The assorted pickle plate includes mouth-puckering beets, carrots, tomatoes (green and red), and onions. There’s sauerkraut and dill pickles, too. $10.95.


Boiled eggs crowned with kielbasa, dill pickle and grainy mustard. $4.95.


Cheddar potato pierogies. $11.95 for 12. Photograph by Caroline Aksich


Tennessee’s ćevapčići are made with straight-up beef. These skinless sausages are typically made with a mix of meats—some folks from the Balkans have called blasphemy on these all-beef links. “Everyone always thinks their version of something is the best,” says Colyer. “Ultimately, we’re a Canadian tavern, so we aren’t beholden to any one way of making something.” $11.95.


The cabbage rolls went through a bunch of recipe testing as van Gameren worked his way through the different variants before settling on his favourite, the super-saucy Croatian kind. $12.95 for two.


Why order a basket of fries when you can order a basket of sausages? $10.95.


The smoked fish plate comes with eel, salmon, trout and mackerel. $27.95.


Servers affectionately refer to the Tennessee Platter as “the pile”; it comes with two giant veal schnitzels, debrecener sausage (a paprika-spiced pork sausage), smoked pork loin, ćevapi, dill pickles, hard-boiled eggs, sauerkraut and carrot salad. $39.95.


A spread.


Chef Howson.
The drinks

The extensive wine card is dedicated to cold-climate grapes. “Basically, I only chose bottles from cabbage-eating countries,” Colyer says. (Even the French and Italian offerings are from the Alpine regions.) Beers—and there are a whole bunch on offer including a dozen rotating draughts—are mostly hyper-local brews from the likes of Blood Brothers and Bellwoods. There’s also a super-short cocktail menu and a much-lengthier whiskey list.

On the Money: brandy, Byrrh and Cointreau. $13.


Don’t Mention the War: gin, elderflower liqueur, lemon and soda. $13.

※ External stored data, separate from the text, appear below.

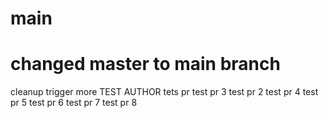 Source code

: # main
# changed master to main branch
cleanup
trigger more
TEST AUTHOR
tets pr
test pr 3
test pr 2
test pr 4
test pr 5
test pr 6
test pr 7
test pr 8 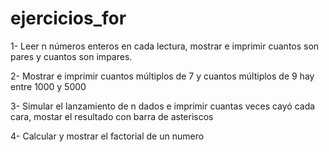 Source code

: # ejercicios_for
1- Leer n números enteros en cada lectura, mostrar e imprimir cuantos son pares y cuantos son impares.

2- Mostrar e imprimir cuantos múltiplos de 7 y cuantos múltiplos de 9 hay entre 1000 y 5000

3- Simular el lanzamiento de n dados e imprimir cuantas veces cayó cada cara, mostar el resultado con barra de asteriscos 

4- Calcular y mostrar el factorial de un numero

And of course, there are Eastern European fruit brandies (rakija) on offer, because you can’t start a feast here without a few shots.


The space

The 88-seat restaurant is decked out in an eclectic assortment of antiques, including rocking horses, taxidermy and oversized birdcages. The trio of owners rounded up every tchotchke they could find and experimented with whether or not it worked in the cavernous room. And of course there’s custom-made neon signage, like a sausage-eating Pac-Man on the back patio.

The dining room.


Some nooks have been given special names. This area is called the cathedral.


(You can see why it’s called that.)


Van Gameren found this bar, originally built in the late 1800s, in Buffalo; it was originally from a Polish steel workers’ bar.